Saturday, September 14, 2013

At Home in Rochester: Milton Henry Haselswerdt House

This lovely home on North Main Street stands in testimony to Rochester's share in the prosperity of the decade known as the "Roaring Twenties." The house was built  in 1928 as the family home of Milton Henry Haselswerdt and his wife, Augustine Blanchard Haselswerdt.  The Rochester Era described the progress on the house in October 1928:
M. H. Haselswerdt, president of the First National bank, who is building a fine new 12-room home, is nearing completion. The house is of colonial design, with exterior walls of buff brick and tile roof. The colonial entrance and arched windows add much to the attractiveness.
Milton Haselswerdt was born in Washtenaw County in 1882. After completing high school, he attended business school in Ypsilanti before taking a position as an assistant cashier at a bank in St. Ignace. He moved to Rochester in 1908, where he helped to organize the First National Bank of Rochester, serving at first as cashier and eventually rising to the position of president of the bank.  He was vice-president of the bank at the time that it built a modern new facility on the southwest corner of Fourth & Main, the building that houses Chase Bank today.
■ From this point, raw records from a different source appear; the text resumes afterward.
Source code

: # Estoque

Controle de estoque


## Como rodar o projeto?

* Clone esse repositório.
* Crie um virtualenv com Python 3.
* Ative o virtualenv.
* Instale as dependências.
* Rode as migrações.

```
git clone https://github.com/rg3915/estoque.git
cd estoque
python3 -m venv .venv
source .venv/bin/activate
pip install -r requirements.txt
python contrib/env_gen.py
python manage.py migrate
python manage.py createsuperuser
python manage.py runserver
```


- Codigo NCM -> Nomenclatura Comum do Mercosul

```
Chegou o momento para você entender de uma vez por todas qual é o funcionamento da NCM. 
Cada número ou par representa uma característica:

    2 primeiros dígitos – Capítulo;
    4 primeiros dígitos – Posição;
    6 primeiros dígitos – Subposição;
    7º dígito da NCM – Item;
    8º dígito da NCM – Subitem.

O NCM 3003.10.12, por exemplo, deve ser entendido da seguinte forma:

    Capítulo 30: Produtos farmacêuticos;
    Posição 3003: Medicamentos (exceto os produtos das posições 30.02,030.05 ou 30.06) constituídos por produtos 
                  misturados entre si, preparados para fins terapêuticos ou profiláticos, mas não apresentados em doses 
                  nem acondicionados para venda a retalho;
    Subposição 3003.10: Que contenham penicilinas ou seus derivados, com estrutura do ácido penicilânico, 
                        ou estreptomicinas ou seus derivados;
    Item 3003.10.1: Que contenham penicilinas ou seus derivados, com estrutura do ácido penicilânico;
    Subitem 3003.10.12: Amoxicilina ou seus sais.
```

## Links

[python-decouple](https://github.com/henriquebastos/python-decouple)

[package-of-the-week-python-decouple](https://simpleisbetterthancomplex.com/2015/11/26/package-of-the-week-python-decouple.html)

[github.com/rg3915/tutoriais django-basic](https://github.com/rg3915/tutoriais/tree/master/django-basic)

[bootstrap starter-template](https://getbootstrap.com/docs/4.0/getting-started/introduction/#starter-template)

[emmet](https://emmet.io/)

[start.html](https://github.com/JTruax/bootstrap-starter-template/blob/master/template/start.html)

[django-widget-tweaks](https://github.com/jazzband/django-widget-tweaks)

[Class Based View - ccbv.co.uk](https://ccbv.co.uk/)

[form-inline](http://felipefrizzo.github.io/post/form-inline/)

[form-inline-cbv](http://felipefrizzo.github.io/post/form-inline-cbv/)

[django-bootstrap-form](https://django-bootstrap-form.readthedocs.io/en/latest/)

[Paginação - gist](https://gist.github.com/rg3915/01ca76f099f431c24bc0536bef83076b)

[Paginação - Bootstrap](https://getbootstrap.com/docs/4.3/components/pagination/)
The Haselswerdts moved into their new home only months before the stock market crash of 1929 changed the economic fortunes of the nation.  Milton H. Haselswerdt was best remembered for bringing the First National Bank of Rochester out of the 1933 bank crisis in reorganized form, as the Rochester National Bank. This bank was the only one in Rochester to survive the Great Depression with no harm to depositors. It later merged with National Bank of Detroit, and Haselswerdt stayed with NBD as a director of the Rochester branch, retiring in 1957. He died in 1976 and  was entombed at White Chapel Cemetery in Troy.

1 comment:

  1. As a youngster growing up in Rochester, I never appreciated these beautiful homes. I'm so glad you are bringing them back to me!